CRoaring icon indicating copy to clipboard operation
CRoaring copied to clipboard

Feature request: intersection, union, and difference with the tail of another bitmap

Open tudor opened this issue 1 year ago • 4 comments

I have two bitmaps a and b, I find one point inside b (say using an iterator), and then I want to intersect / union / compute the set difference of a with the tail of b after that point.

That is, I'd like the equivalent of

b.removeRange(0, x);
a &= b;

without the overhead of mutating b (the memmove from array containers shows up meaningfully in my CPU profile).

Roaring iterators already have all the information needed to implement this efficiently, and I sometimes need to walk through a to find the right spot (it's not as easy as rank(x)) so I'd prefer this:

auto it = b.begin();
it.move(x);
a.intersectTail(it);
// intersectRange(it, b.end()) would be nice too, but that means you have to be able to 
// deal with partial containers at both ends instead of just at the beginning so it's a bit
// harder to implement

Do you think this is worth implementing?

Thanks, -Tudor.

tudor avatar Feb 09 '24 19:02 tudor

I think we could support functions such as...

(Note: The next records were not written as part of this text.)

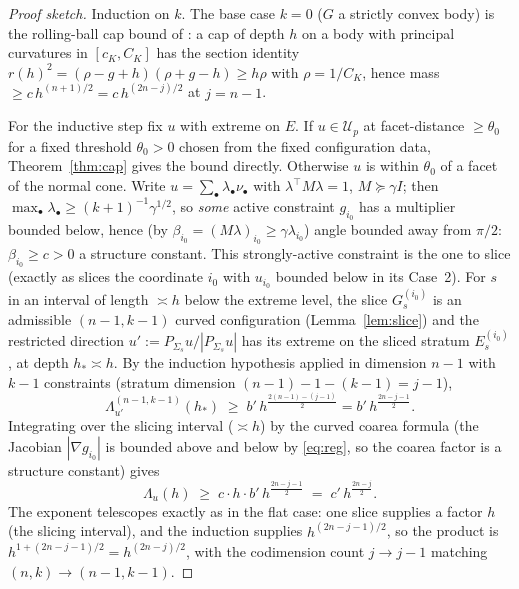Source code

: \documentclass[11pt]{article}
\begin{document}
\begin{proof}[Proof sketch]
Induction on $k$.  The base case $k=0$ ($G$ a strictly convex body) is the
rolling-ball cap bound of \cite{companion4}: a cap of depth $h$ on a body with
principal curvatures in $[c_K,C_K]$ has the section identity
$r(h)^2=(\rho-g+h)(\rho+g-h)\ge h\rho$ with $\rho=1/C_K$, hence mass
$\ge c\,h^{(n+1)/2}=c\,h^{(2n-j)/2}$ at $j=n-1$.

For the inductive step fix $u$ with extreme on $E$.  If $u\in\mathcal U_p$ at
facet-distance $\ge\theta_0$ for a fixed threshold $\theta_0>0$ chosen from the
fixed configuration data,
Theorem~\ref{thm:cap} gives the bound directly.  Otherwise $u$ is within
$\theta_0$ of a facet of the normal cone.  Write $u=\sum_\bullet\lambda_\bullet
\nu_\bullet$ with $\lambda^\top M\lambda=1$, $M\succeq\gamma I$; then
$\max_\bullet\lambda_\bullet\ge(k+1)^{-1}\gamma^{1/2}$, so \emph{some} active
constraint $g_{i_0}$ has a multiplier bounded below, hence (by
$\beta_{i_0}=(M\lambda)_{i_0}\ge\gamma\lambda_{i_0}$) angle bounded away from
$\pi/2$: $\beta_{i_0}\ge c>0$ a structure constant.  This strongly-active
constraint is the one to slice (exactly as \cite{companion11} slices the
coordinate $i_0$ with $u_{i_0}$ bounded below in its Case~2).  For $s$ in an interval of length $\asymp h$ below the
extreme level, the slice $G^{(i_0)}_s$ is an admissible $(n-1,k-1)$ curved
configuration (Lemma~\ref{lem:slice}) and the restricted direction
$u':=P_{\Sigma_s}u/|P_{\Sigma_s}u|$ has its extreme on the sliced stratum
$E^{(i_0)}_s$, at depth $h_*\asymp h$.  By the induction hypothesis applied in
dimension $n-1$ with $k-1$ constraints (stratum dimension
$(n-1)-1-(k-1)=j-1$),
\[
\Lambda^{(n-1,k-1)}_{u'}(h_*)\;\ge\;b'\,h^{\frac{2(n-1)-(j-1)}2}
=b'\,h^{\frac{2n-j-1}2}.
\]
Integrating over the slicing interval ($\asymp h$) by the curved coarea formula
(the Jacobian $|\nabla g_{i_0}|$ is bounded above and below by \eqref{eq:reg},
so the coarea factor is a structure constant) gives
\[
\Lambda_u(h)\;\ge\;c\cdot h\cdot b'\,h^{\frac{2n-j-1}2}
\;=\;c'\,h^{\frac{2n-j}2}.
\]
The exponent telescopes exactly as in the flat case: one slice supplies a factor
$h$ (the slicing interval), and the induction supplies
$h^{(2n-j-1)/2}$, so the product is $h^{1+(2n-j-1)/2}=h^{(2n-j)/2}$, with the
codimension count $j\to j-1$ matching $(n,k)\to(n-1,k-1)$.
\end{proof}
\end{document}
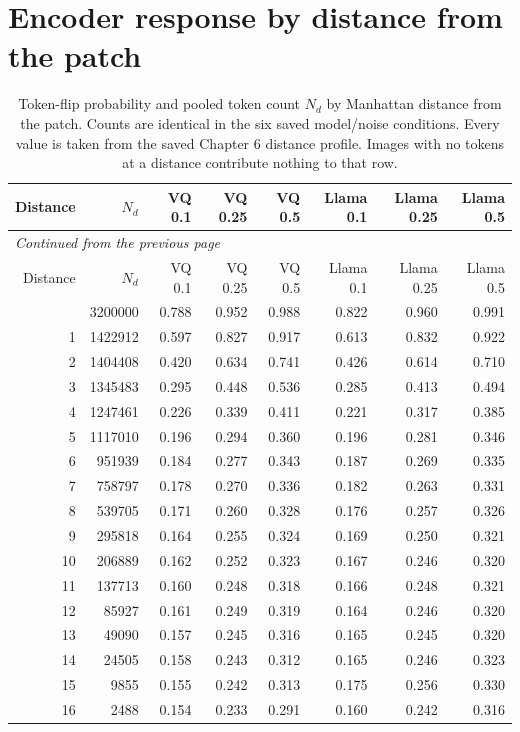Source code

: \pagebreak
\section{Encoder response by distance from the patch}

\begingroup
\small
\setlength{\tabcolsep}{4pt}
\begin{longtable}{rr|rrr|rrr}
\caption[Token-flip probability by Manhattan distance from the perturbed patch]{Token-flip probability and pooled token count $N_d$ by Manhattan distance from the patch. Counts are identical in the six saved model/noise conditions. Every value is taken from the saved Chapter 6 distance profile. Images with no tokens at a distance contribute nothing to that row.}\label{tab:app_encoder_distance}\\
\hline
Distance & $N_d$ & VQ 0.1 & VQ 0.25 & VQ 0.5 & Llama 0.1 & Llama 0.25 & Llama 0.5 \\ \hline
\endfirsthead
\multicolumn{8}{l}{\small\itshape Continued from the previous page}\\
\hline
Distance & $N_d$ & VQ 0.1 & VQ 0.25 & VQ 0.5 & Llama 0.1 & Llama 0.25 & Llama 0.5 \\ \hline
\endhead
\hline
\endfoot
0 & 3200000 & 0.788 & 0.952 & 0.988 & 0.822 & 0.960 & 0.991 \\
1 & 1422912 & 0.597 & 0.827 & 0.917 & 0.613 & 0.832 & 0.922 \\
2 & 1404408 & 0.420 & 0.634 & 0.741 & 0.426 & 0.614 & 0.710 \\
3 & 1345483 & 0.295 & 0.448 & 0.536 & 0.285 & 0.413 & 0.494 \\
4 & 1247461 & 0.226 & 0.339 & 0.411 & 0.221 & 0.317 & 0.385 \\
5 & 1117010 & 0.196 & 0.294 & 0.360 & 0.196 & 0.281 & 0.346 \\
6 & 951939 & 0.184 & 0.277 & 0.343 & 0.187 & 0.269 & 0.335 \\
7 & 758797 & 0.178 & 0.270 & 0.336 & 0.182 & 0.263 & 0.331 \\
8 & 539705 & 0.171 & 0.260 & 0.328 & 0.176 & 0.257 & 0.326 \\
9 & 295818 & 0.164 & 0.255 & 0.324 & 0.169 & 0.250 & 0.321 \\
10 & 206889 & 0.162 & 0.252 & 0.323 & 0.167 & 0.246 & 0.320 \\
11 & 137713 & 0.160 & 0.248 & 0.318 & 0.166 & 0.248 & 0.321 \\
12 & 85927 & 0.161 & 0.249 & 0.319 & 0.164 & 0.246 & 0.320 \\
13 & 49090 & 0.157 & 0.245 & 0.316 & 0.165 & 0.245 & 0.320 \\
14 & 24505 & 0.158 & 0.243 & 0.312 & 0.165 & 0.246 & 0.323 \\
15 & 9855 & 0.155 & 0.242 & 0.313 & 0.175 & 0.256 & 0.330 \\
16 & 2488 & 0.154 & 0.233 & 0.291 & 0.160 & 0.242 & 0.316 \\
\end{longtable}
\endgroup

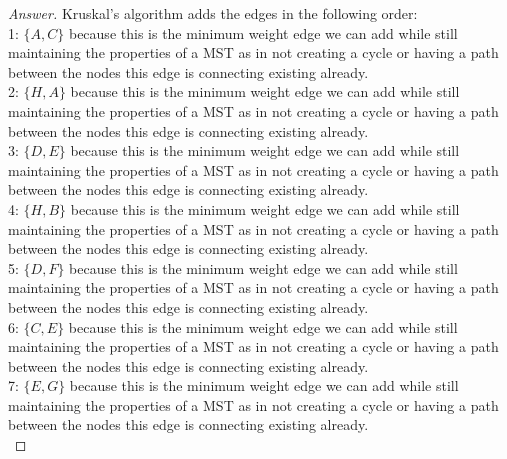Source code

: \documentclass[11pt]{article}
\theoremstyle{definition}
\theoremstyle{definition}
\theoremstyle{definition}
\begin{document}
\begin{proof}[Answer]
Kruskal's algorithm adds the edges in the following order:\\
1: $\{A, C\}$ because this is the minimum weight edge we can add while still maintaining the properties of a MST as in not creating a cycle or having a path between the nodes this edge is connecting existing already.\\
2: $\{H, A\}$ because this is the minimum weight edge we can add while still maintaining the properties of a MST as in not creating a cycle or having a path between the nodes this edge is connecting existing already.\\
3: $\{D, E\}$ because this is the minimum weight edge we can add while still maintaining the properties of a MST as in not creating a cycle or having a path between the nodes this edge is connecting existing already.\\
4: $\{H, B\}$ because this is the minimum weight edge we can add while still maintaining the properties of a MST as in not creating a cycle or having a path between the nodes this edge is connecting existing already.\\
5: $\{D, F\}$ because this is the minimum weight edge we can add while still maintaining the properties of a MST as in not creating a cycle or having a path between the nodes this edge is connecting existing already.\\
6: $\{C, E\}$ because this is the minimum weight edge we can add while still maintaining the properties of a MST as in not creating a cycle or having a path between the nodes this edge is connecting existing already.\\
7: $\{E, G\}$ because this is the minimum weight edge we can add while still maintaining the properties of a MST as in not creating a cycle or having a path between the nodes this edge is connecting existing already.\\
\end{proof}




\end{document}
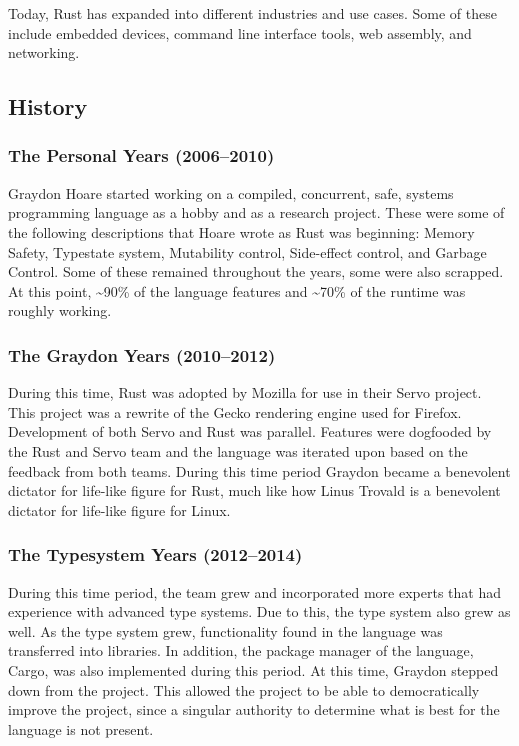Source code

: \documentclass{article}
\begin{document}
  Today, Rust has expanded into different industries and use cases. Some of
  these include embedded devices, command line interface tools, web assembly,
  and networking.

  \subsection{History}
  \subsubsection{The Personal Years (2006--2010)}
  Graydon Hoare started working on a compiled, concurrent, safe, systems
  programming language as a hobby and as a research project. These were some of
  the following descriptions that Hoare wrote as Rust was beginning: Memory
  Safety, Typestate system, Mutability control, Side-effect control, and Garbage
  Control. Some of these remained throughout the years, some were also scrapped.
  At this point, \textasciitilde90\% of the language features and
  \textasciitilde70\% of the runtime was roughly working.

  \subsubsection{The Graydon Years (2010--2012)}
  During this time, Rust was adopted by Mozilla for use in their Servo project.
  This project was a rewrite of the Gecko rendering engine used for Firefox.
  Development of both Servo and Rust was parallel. Features were dogfooded by
  the Rust and Servo team and the language was iterated upon based on the
  feedback from both teams. During this time period Graydon became a benevolent
  dictator for life-like figure for Rust, much like how Linus Trovald is a
  benevolent dictator for life-like figure for Linux.

  \subsubsection{The Typesystem Years (2012--2014)}
  During this time period, the team grew and incorporated more experts that had
  experience with advanced type systems. Due to this, the type system also grew
  as well. As the type system grew, functionality found in the language was
  transferred into libraries. In addition, the package manager of the language,
  Cargo, was also implemented during this period. At this time, Graydon stepped
  down from the project. This allowed the project to be able to democratically
  improve the project, since a singular authority to determine what is best for
  the language is not present.
\end{document}
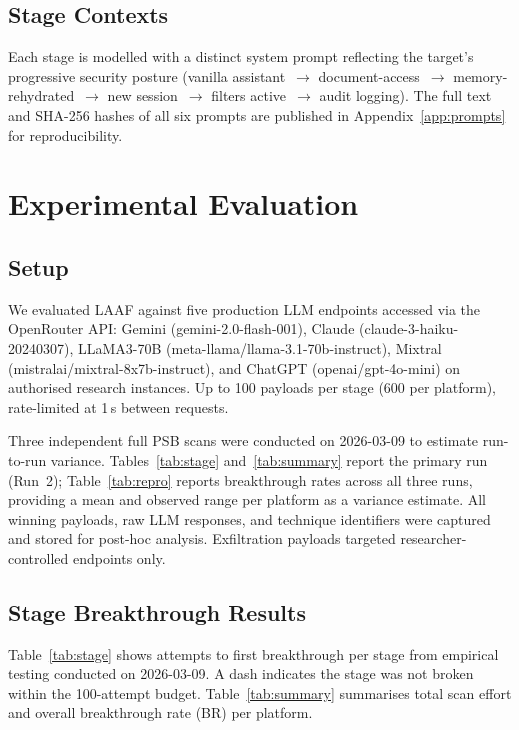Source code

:\documentclass[10pt,twocolumn]{article}
\begin{document}
\subsection{Stage Contexts}
Each stage is modelled with a distinct system prompt reflecting the target's
progressive security posture (vanilla assistant~$\to$ document-access~$\to$
memory-rehydrated~$\to$ new session~$\to$ filters active~$\to$ audit
logging).  The full text and SHA-256 hashes of all six prompts are published
in Appendix~\ref{app:prompts} for reproducibility.

\section{Experimental Evaluation}
\label{sec:eval}

\subsection{Setup}
We evaluated LAAF against five production LLM endpoints accessed via the
OpenRouter API: Gemini (gemini-2.0-flash-001), Claude
(claude-3-haiku-20240307), LLaMA3-70B (meta-llama/llama-3.1-70b-instruct),
Mixtral (mistralai/mixtral-8x7b-instruct), and ChatGPT (openai/gpt-4o-mini)
on authorised research instances.  Up to 100 payloads per stage (600 per
platform), rate-limited at 1\,s between requests.

Three independent full PSB scans were conducted on 2026-03-09 to estimate
run-to-run variance.  Tables~\ref{tab:stage} and~\ref{tab:summary} report
the primary run (Run~2); Table~\ref{tab:repro} reports breakthrough rates
across all three runs, providing a mean and observed range per platform as
a variance estimate.  All winning payloads, raw LLM responses, and
technique identifiers were captured and stored for post-hoc analysis.
Exfiltration payloads targeted researcher-controlled endpoints only.

\subsection{Stage Breakthrough Results}

Table~\ref{tab:stage} shows attempts to first breakthrough per stage
from empirical testing conducted on 2026-03-09.
A dash indicates the stage was not broken within the 100-attempt budget.
Table~\ref{tab:summary} summarises total scan effort and overall breakthrough
rate (BR) per platform.
\end{document}
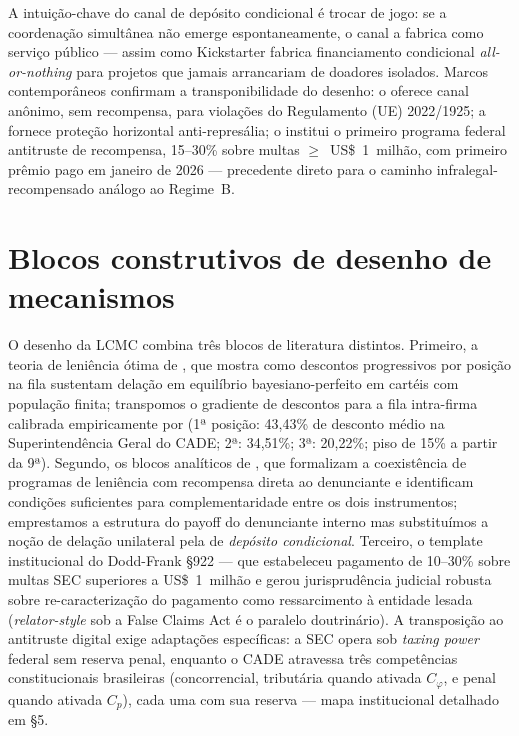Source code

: \documentclass[12pt,a4paper]{article}
\begin{document}
A intuição-chave do canal de depósito condicional é trocar de jogo: se a
coordenação simultânea não emerge espontaneamente, o canal a fabrica como
serviço público --- assim como Kickstarter fabrica financiamento condicional
\emph{all-or-nothing} para projetos que jamais arrancariam de doadores isolados.
Marcos contemporâneos confirmam a transponibilidade do desenho: o
\citet{dmatool2024} oferece canal anônimo, sem recompensa, para violações do
Regulamento (UE) 2022/1925; a \citet{directive20191937} fornece proteção horizontal
anti-represália; o \citet{dojatr2025} institui o primeiro programa federal
antitruste de recompensa, 15--30\% sobre multas $\geq$~US\$~1~milhão, com primeiro
prêmio pago em janeiro de 2026 --- precedente direto para o caminho
infralegal-recompensado análogo ao Regime~B.

\section{Blocos construtivos de desenho de mecanismos}

O desenho da LCMC combina três blocos de literatura distintos. Primeiro, a teoria
de leniência ótima de \citet{spagnolo2004divide}, que mostra como descontos
progressivos por posição na fila sustentam delação em equilíbrio bayesiano-perfeito
em cartéis com população finita; transpomos o gradiente de descontos para a fila
intra-firma calibrada empiricamente por \citet{saito2021tcc} (1ª posição: 43,43\%
de desconto médio na Superintendência Geral do CADE; 2ª: 34,51\%; 3ª: 20,22\%; piso
de 15\% a partir da 9ª). Segundo, os blocos analíticos de
\citet{aubert2006impact}, que formalizam a coexistência de programas de leniência
com recompensa direta ao denunciante e identificam condições suficientes para
complementaridade entre os dois instrumentos; emprestamos a estrutura do payoff do
denunciante interno mas substituímos a noção de delação unilateral pela de
\emph{depósito condicional}. Terceiro, o template institucional do Dodd-Frank \S922
\citep{doddfrank922} --- que estabeleceu pagamento de 10--30\% sobre multas
SEC superiores a US\$~1~milhão e gerou jurisprudência judicial robusta sobre
re-caracterização do pagamento como ressarcimento à entidade lesada
(\emph{relator-style} sob a False Claims Act é o paralelo doutrinário). A
transposição ao antitruste digital exige adaptações específicas: a SEC opera sob
\emph{taxing power} federal sem reserva penal, enquanto o CADE atravessa três
competências constitucionais brasileiras (concorrencial, tributária quando ativada
$C_\varphi$, e penal quando ativada $C_p$), cada uma com sua reserva --- mapa institucional
detalhado em \S5.
\end{document}
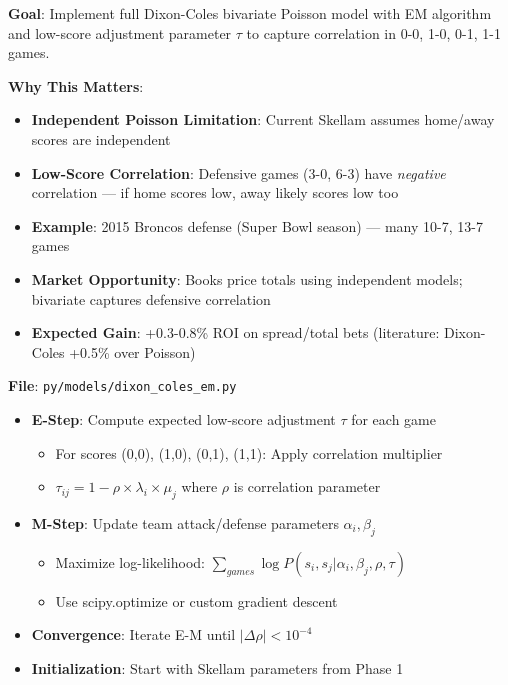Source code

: 
\textbf{Goal}: Implement full Dixon-Coles bivariate Poisson model with EM algorithm and low-score adjustment parameter $\tau$ to capture correlation in 0-0, 1-0, 0-1, 1-1 games.

\textbf{Why This Matters}:
\begin{itemize}
  \item \textbf{Independent Poisson Limitation}: Current Skellam assumes home/away scores are independent
  \item \textbf{Low-Score Correlation}: Defensive games (3-0, 6-3) have \textit{negative} correlation — if home scores low, away likely scores low too
  \item \textbf{Example}: 2015 Broncos defense (Super Bowl season) — many 10-7, 13-7 games
  \item \textbf{Market Opportunity}: Books price totals using independent models; bivariate captures defensive correlation
  \item \textbf{Expected Gain}: +0.3-0.8\% ROI on spread/total bets (literature: Dixon-Coles +0.5\% over Poisson)
\end{itemize}

\textbf{File}: \texttt{py/models/dixon\_coles\_em.py}

\begin{itemize}
  \item {} \textbf{E-Step}: Compute expected low-score adjustment $\tau$ for each game
  \begin{itemize}
    \item For scores (0,0), (1,0), (0,1), (1,1): Apply correlation multiplier
    \item $\tau_{ij} = 1 - \rho \times \lambda_i \times \mu_j$ where $\rho$ is correlation parameter
  \end{itemize}
  \item {} \textbf{M-Step}: Update team attack/defense parameters $\alpha_i, \beta_j$
  \begin{itemize}
    \item Maximize log-likelihood: $\sum_{games} \log P(s_i, s_j | \alpha_i, \beta_j, \rho, \tau)$
    \item Use scipy.optimize or custom gradient descent
  \end{itemize}
  \item {} \textbf{Convergence}: Iterate E-M until $|\Delta \rho| < 10^{-4}$
  \item {} \textbf{Initialization}: Start with Skellam parameters from Phase 1
\end{itemize}

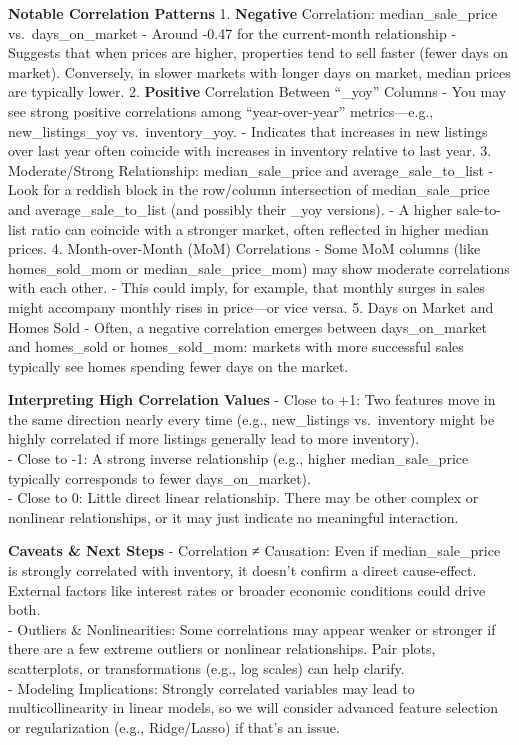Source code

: \documentclass[11pt]{article}
\begin{document}
\textbf{Notable Correlation Patterns} 1. \textbf{Negative} Correlation:
median\_sale\_price vs.~days\_on\_market - Around -0.47 for the
current-month relationship - Suggests that when prices are higher,
properties tend to sell faster (fewer days on market). Conversely, in
slower markets with longer days on market, median prices are typically
lower. 2. \textbf{Positive} Correlation Between ``\_yoy'' Columns - You
may see strong positive correlations among ``year-over-year''
metrics---e.g., new\_listings\_yoy vs.~inventory\_yoy. - Indicates that
increases in new listings over last year often coincide with increases
in inventory relative to last year. 3. Moderate/Strong Relationship:
median\_sale\_price and average\_sale\_to\_list - Look for a reddish
block in the row/column intersection of median\_sale\_price and
average\_sale\_to\_list (and possibly their \_yoy versions). - A higher
sale-to-list ratio can coincide with a stronger market, often reflected
in higher median prices. 4. Month-over-Month (MoM) Correlations - Some
MoM columns (like homes\_sold\_mom or median\_sale\_price\_mom) may show
moderate correlations with each other. - This could imply, for example,
that monthly surges in sales might accompany monthly rises in price---or
vice versa. 5. Days on Market and Homes Sold - Often, a negative
correlation emerges between days\_on\_market and homes\_sold or
homes\_sold\_mom: markets with more successful sales typically see homes
spending fewer days on the market.

\textbf{Interpreting High Correlation Values} - Close to +1: Two
features move in the same direction nearly every time (e.g.,
new\_listings vs.~inventory might be highly correlated if more listings
generally lead to more inventory).\\
- Close to -1: A strong inverse relationship (e.g., higher
median\_sale\_price typically corresponds to fewer days\_on\_market).\\
- Close to 0: Little direct linear relationship. There may be other
complex or nonlinear relationships, or it may just indicate no
meaningful interaction.

\textbf{Caveats \& Next Steps} - Correlation ≠ Causation: Even if
median\_sale\_price is strongly correlated with inventory, it doesn't
confirm a direct cause-effect. External factors like interest rates or
broader economic conditions could drive both.\\
- Outliers \& Nonlinearities: Some correlations may appear weaker or
stronger if there are a few extreme outliers or nonlinear relationships.
Pair plots, scatterplots, or transformations (e.g., log scales) can help
clarify.\\
- Modeling Implications: Strongly correlated variables may lead to
multicollinearity in linear models, so we will consider advanced feature
selection or regularization (e.g., Ridge/Lasso) if that's an issue.
\end{document}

  • roaring_bitmap_and_inplace_range(a, b, start, end)
  • roaring_bitmap_andnot_inplace_range(a, b, start, end)
  • roaring_bitmap_or_inplace_range(a, b, start, end)
  • roaring_bitmap_xor_inplace_range(a, b, start, end)

would be nice too, but that means you have to be able to deal with partial containers at both ends instead of just at the beginning so it's a bit harder to implement

Is it? I suspect that there is a non-trivial fixed cost involved in starting to code this functionality, but the added complexity of handling both ends is probably not nearly 2x. It may take 15% longer, I would estimate. Of course, the result would be far neater.

lemire avatar Feb 09 '24 21:02 lemire

rages in off-by-one errors

tudor avatar Feb 09 '24 21:02 tudor

Also note that we'd have to implement out-of-place versions as well (at least at the container level), as in-place isn't really in-place for COW bitmaps.

tudor avatar Feb 09 '24 21:02 tudor

Right. So it is a non-trivial amount of work, for sure!!! My argument is that once you get started, it is not much more effort to do a symmetrical work.

It can't be done in a minutes, no matter what.

lemire avatar Feb 09 '24 22:02 lemire